README.md

GenerativeForecast is a **multivariate**, **incrementally trainable** auto-regressive forecasting algorithm.

What does all that mean? lets break it down.

- Multivatiate - This means that the algorithm can be trained to forecast
*multiple independent variables at once*. This can be very useful for forecasting real world events like earthquake forecasting, along with more economically rewarding activities like economic asset price prediction. - Incrementally trainable - This algorithm can be incrementally trained with new data without needing to start from scratch. It's quite possible to automatically update your model or models on a daily/hourly/minute basis with new data that you can then use to quickly forecast the next N steps. It should also be mentioned that you don't
*have*to update your model before making a forecast! That's right,*you can pass new data into the 'forecast' method and it will update the model state without running a backpropegation operation.* - Auto-regressive - Forecasting the future can be tricky, particularly when you aren't sure how far into the future you wish to look. This algorithm uses it's previously predicted data points to help understand what the future looks like. For more information check out this post.

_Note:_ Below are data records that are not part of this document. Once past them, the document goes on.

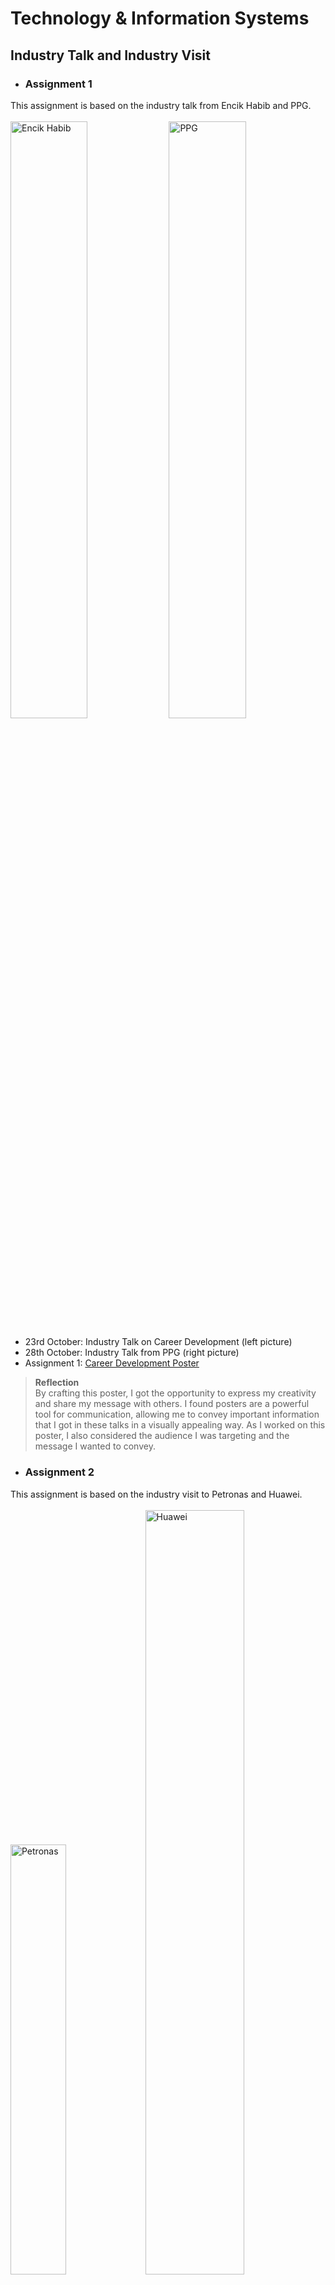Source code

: # Technology & Information Systems
## Industry Talk and Industry Visit
- ### Assignment 1 <br/>
This assignment is based on the industry talk from Encik Habib and PPG. <br/><br/>
  <img src="https://github.com/nawwarahauni/Year1_Sem1/assets/148327549/4ba8b1b7-d20f-4cd5-91a6-32fc50d523c3" height="49.5%" width="49.5%" alt="Encik Habib"/>
  <img src="https://github.com/nawwarahauni/Year1_Sem1/assets/148327549/c84f18df-fce1-4f64-a693-79ac2ebf5a49" height="49.5%" width="49.5%" alt="PPG"/>
  + 23rd October: Industry Talk on Career Development (left picture)
  + 28th October: Industry Talk from PPG (right picture)
  + Assignment 1: [Career Development Poster](https://github.com/nawwarahauni/Year1_Sem1/blob/main/Technology%20%26%20Information%20Systems/Industrial%20Talk%20Career%20Development%20Poster.pdf)
  > <b>Reflection</b> <br/>
By crafting this poster, I got the opportunity to express my creativity and share my message with others. I found posters are a powerful tool for communication, allowing me to convey important information that    I got in these talks in a visually appealing way. As I worked on this poster, I also considered the audience I was targeting and the message I wanted to convey. <br/>
- ### Assignment 2<br/>
This assignment is based on the industry visit to Petronas and Huawei.<br/><br/>
  <img src="https://github.com/nawwarahauni/Year1_Sem1/assets/148327549/df8c7f22-b771-4ebe-8294-602464452c4e" height="42%" width="42%" alt="Petronas"/>
  <img src="https://github.com/nawwarahauni/Year1_Sem1/assets/148327549/a651d56d-fe4b-4384-98f8-439763081c78" height="56%" width="56%" alt="Huawei"/>
  + 17th November: Industry visit to Petronas and Huawei
  + Assignment 2: [Newsletter Petronas-Huawei](https://github.com/nawwarahauni/Year1_Sem1/blob/main/Technology%20%26%20Information%20Systems/Newsletter%20on%20Industrial%20Visit%20Petronas-Huawei.pdf)
  > <b>Reflection</b> <br/> 
Creating a newsletter is both enjoyable and challenging for me. I had the opportunity to discuss the design and choose the colors with my team members. This assignment has taught me the importance of sharing our opinions and the content we gathered during the visit to Petronas and Huawei to produce a compact and informative newsletter.
- ### Assignment 3 <br/>
This assignment is based on the UTM virtual industry talk and industry visit to UTM Digital. <br/><br/>
  <img src="https://github.com/nawwarahauni/Year1_Sem1/assets/148327549/43844ba1-bef5-4bed-876f-84d19119297c" height="39.5%" width="39.5%" alt="UTM Virtual Talk"/>
  <img src="https://github.com/nawwarahauni/Year1_Sem1/assets/148327549/30a4d36a-d8ae-4db4-8dcd-559748d1afb8" height="60%" width="60%" alt="UTM Digital Visit"/>
  + 5th December: Virtual industry talk by UTM Digital
  + 13th December: Industry visit to UTM Digital
  + Assignment 3: [UTM Digital Video](https://youtu.be/EDu7X31AlpE)
  > <b>Reflection</b> <br/>
Filming this video has improved my technical skills such as setting up camera and writing a script. It also helps my communication skills by talking in front of the camera clearly and
concisely. Through the process of making this video, I have learned how to effectively convey my message and engage with my audience. Additionally, I have gained confidence in myself and my abilities. 
- ### Assignment 4 <br/>
This assignment is based on the virtual industry talk about system development. <br/><br/>
  <img src="https://github.com/nawwarahauni/Year1_Sem1/assets/148327549/0ae15083-379d-4d0a-b345-5c1c279e518a" height="52.5%" width="51%" alt="Credence Virtual Talk"/>
  <img src="https://github.com/nawwarahauni/Year1_Sem1/assets/148327549/857e185e-2362-4049-9d6a-393a75f7fa1f" height="49%" width="48%" alt="SD Virtual Talk"/>
  + 28th December: Virtual industry talk about System Development@Credence
  + Assignment 4: [System Development Report](https://github.com/nawwarahauni/Year1_Sem1/blob/main/Technology%20%26%20Information%20Systems/Industrial%20Talk%20System%20Development%20Report.pdf)
  > <b>Reflection</b> <br/>
Writing this report has been an opportunity for me to organize and share my thoughts. It allowed me to understand and summarize the content of the talk. This process not only strengthened my analytical skills but also provided a platform to communicate my opinions and perspective in a clear and structured manner.
## PC Assemble
- 22 November 2023 : Disassembling and assembling a PC <br/><br/>
  <img src="https://github.com/nawwarahauni/Year1_Sem1/assets/148327549/6774a192-f0f9-4e4a-98f6-a6b70e5f713c" height="52.5%" width="51%" alt="PC assemble"/>
 > <b>Reflection</b> <br/>
From this hands-on experience with disassembling and assembling a PC, it allows me to understand the function of each component and how they all work together to create a fully functional machine. This practical exercise provides a better understanding of the hardware concepts from chapter one because I could touch and see everything in action.

## Design Thinking 
- Presentation Slide: [Design Thinking Slides](https://github.com/nawwarahauni/Year1_Sem1/blob/main/Technology%20%26%20Information%20Systems/Presentation%20Design%20Thinking%20(Computer%20Hardware)%20-%20Group%207.pdf)
- Report: [Design Thinking Report](https://github.com/nawwarahauni/Year1_Sem1/blob/main/Technology%20%26%20Information%20Systems/Design%20Thinking%20Report%20(Computer%20Hardware)%20-%20Group%207.pdf)
 > <b>Reflection</b> <br/>
The design thinking assignment showed me that the importance of teamwork and project management. When we came up with ideas and solutions, it was interesting how everyone in the team had different thoughts. I also learn that effective communication is critical when working in a team. By talking and sharing ideas have made our product more creative and innovative.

Lets get started in figuring out how this all works.

This algorithm has two main `modes`

, **forecast** and **train**. To create a forecast you need to create a checkpoint model, which you can make by running a *train* operation over your input data.
The pipelines you create can be somewhat complex here so we're going to go over everything as much as we can.

If at any time you are unsure as to what a particular variable does, be sure to take a look at the IO Schema at the bottom of this description.

First lets look at the **train** mode and how to get setup.

When training a model on your data for the first time, there are some important things to consider.

- First and foremost, the data
*must*be a file in csv format. - In this csv file each column denotes an independent variable, and each row denotes a data point.
- Your data should be continuous, step wise operators make training more difficult.
- If you'd like your variables to be described in forecasts, be sure to start your training data csv with headers that define your input.
**Each point in your dataset must be in temporal order.**

Let's take a quick look with an example of a sine curve:

initial training data for sine curve dataset

Simple right? Lets also explore another dataset with two independent variables (this one is based on bitcoin price and transaction volume):

initial training data for bitcoin dataset

Notice the headers? **You only have to define headers when training a brand new model, the network file itself will store your headers to keep things simple.** Don't worry if all your csv data has headers, our algorithm is smart enough to figure that out! What if you don't have headers? No problem, the algorithm has default variable names to use if they're missing.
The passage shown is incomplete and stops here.